Le DoJ entend interroger plusieurs témoins, dont trois anciens dirigeants de FTX: l'ancienne directrice générale d'Alameda Research, Caroline Ellison, l'ancien responsable de la technologie de FTX, Gary Wang, et l'ancien responsable de l'ingénierie, Nishad Singh. Tous ont déjà plaidé coupables et accepté de coopérer avec le gouvernement. Nishad Singh a avoué qu'il savait qu'Alameda Research avait emprunté des milliards à FTX tandis que Caroline Ellison a admis qu'un accord avait été conclu entre elle et SBF pour garder secret les informations sur les milliards de dollars prêtés par Alameda aux dirigeants de FTX.

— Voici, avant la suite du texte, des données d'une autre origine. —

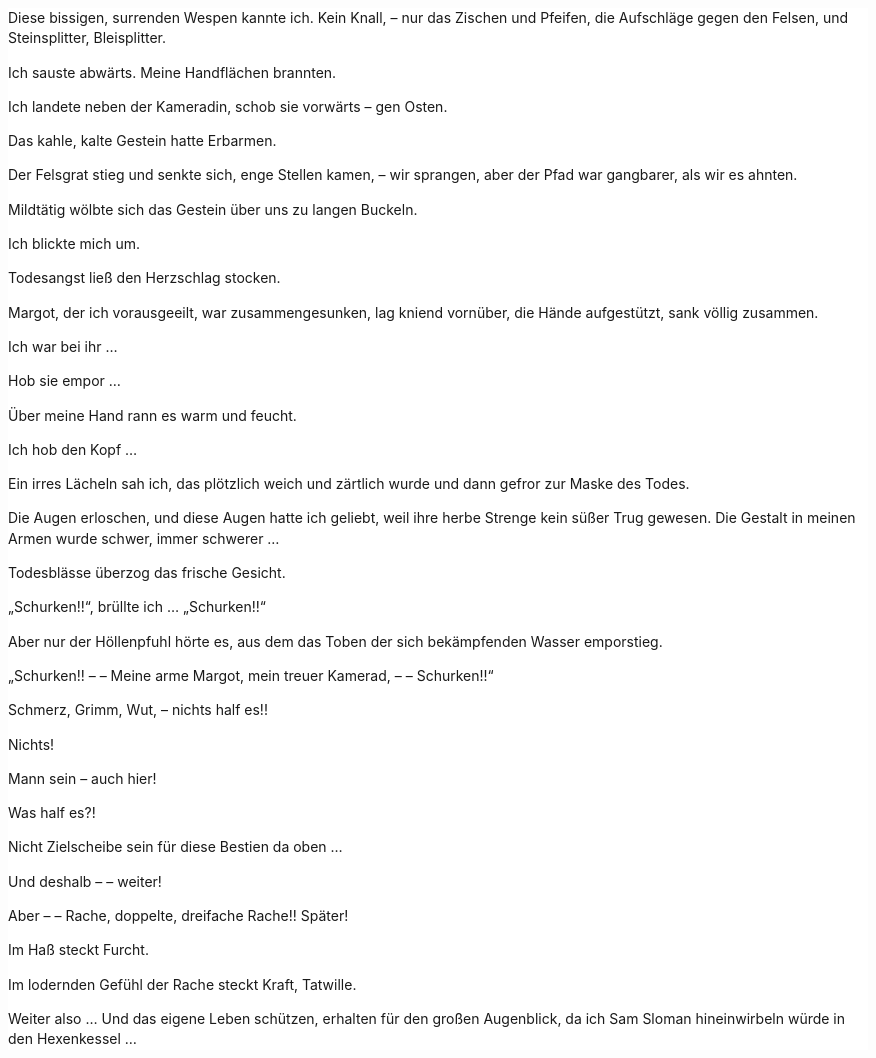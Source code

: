 Diese bissigen, surrenden Wespen kannte ich. Kein Knall, – nur das Zischen und
Pfeifen, die Aufschläge gegen den Felsen, und Steinsplitter, Bleisplitter.

Ich sauste abwärts. Meine Handflächen brannten.

Ich landete neben der Kameradin, schob sie vorwärts – gen Osten.

Das kahle, kalte Gestein hatte Erbarmen.

Der Felsgrat stieg und senkte sich, enge Stellen kamen, – wir sprangen, aber
der Pfad war gangbarer, als wir es ahnten.

Mildtätig wölbte sich das Gestein über uns zu langen Buckeln.

Ich blickte mich um.

Todesangst ließ den Herzschlag stocken.

Margot, der ich vorausgeeilt, war zusammengesunken, lag kniend vornüber, die
Hände aufgestützt, sank völlig zusammen.

Ich war bei ihr …

Hob sie empor …

Über meine Hand rann es warm und feucht.

Ich hob den Kopf …

Ein irres Lächeln sah ich, das plötzlich weich und zärtlich wurde und dann
gefror zur Maske des Todes.

Die Augen erloschen, und diese Augen hatte ich geliebt, weil ihre herbe Strenge
kein süßer Trug gewesen. Die Gestalt in meinen Armen wurde schwer, immer
schwerer …

Todesblässe überzog das frische Gesicht.

„Schurken!!“, brüllte ich … „Schurken!!“

Aber nur der Höllenpfuhl hörte es, aus dem das Toben der sich bekämpfenden
Wasser emporstieg.

„Schurken!! – – Meine arme Margot, mein treuer Kamerad, – – Schurken!!“

Schmerz, Grimm, Wut, – nichts half es!!

Nichts!

Mann sein – auch hier!

Was half es?!

Nicht Zielscheibe sein für diese Bestien da oben …

Und deshalb – – weiter!

Aber – – Rache, doppelte, dreifache Rache!! Später!

Im Haß steckt Furcht.

Im lodernden Gefühl der Rache steckt Kraft, Tatwille.

Weiter also … Und das eigene Leben schützen, erhalten für den großen
Augenblick, da ich Sam Sloman hineinwirbeln würde in den Hexenkessel …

Du côté de la défense, les 7 témoins proposés par les avocats de SBF ont été rejetés par le juge fédéral, dont Peter Vinella, un consultant qui soutenait l'idée que les actions de FTX étaient "largement" acceptées par le secteur financier. Le juge fédéral a également rejeté la demande de SBF visant à bloquer un témoin de l’accusation: Peter Easton, professeur de comptabilité à l'Université de Notre Dame.

• Quelle peine SBF risque-t-il?

En calculant la durée d’emprisonnement des différents chefs d’accusation de SBF (par exemple, la fraude électronique est passible de 20 ans de prison), la sentence de 115 ans de prison a souvent été évoquées par des experts. Cette sentence pourrait être finalement moins importante. "Même s'il y a plusieurs condamnations, les peines sont plus susceptibles d'être concurrentes que consécutives", a déclaré à CoinDesk Jordan Estes, associé chez Kramer Levin.

Selon plusieurs avocats interrogés par le média américain, SBF pourrait passer environ 10 à 20 ans de prison, "compte tenu de la gravité des crimes et des pertes estimées". Lewis Kaplan sera en charge de prononcer la peine effective de l’accusé. Si SBF est reconnu coupable des chefs d'accusations, ses avocats pourront faire appel.

• Nouvelles révélations le jour de l'ouverture de son procès

Sorti ce mardi 3 octobre, un livre affole la communauté crypto: "Going Infinite", la biographie de SBF par l'auteur américain Michael Lewis. Ce livre fournit de nouveaux éléments sur la manière dont l'ex-milliardaire a géré sa bourse crypto. Pour rappel, les faillites de FTX et d'Alameda Research en novembre dernier ont entraîné la disparition de 8,7 milliards de dollars de fonds de clients de FTX. Mais dans le livre de Michael Lewis, SBF évoque une autre version de l'histoire, indiquant une "erreur" d'arrondi à propos des fonds déplacés sur Alameda Research.

Parmi les autres révélations de cet ouvrage, SBF a tenté de payer 5 milliards de dollars Donald Trump pour éviter qu'il se représente à l'élection américaine de 2024. Au-delà des confidences de SBF, l'ouvrage prend le parti de l'ex-milliardaire américain: SBF pense "sincèrement" qu’il est innocent, précise Michael Lewis à CBS. Ce sera au juge fédéral Lewis Kaplan, en charge de l'affaire FTX, de trancher sur la culpabilité ou non de l'accusé lors du procès pénal qui s'ouvre ce mardi.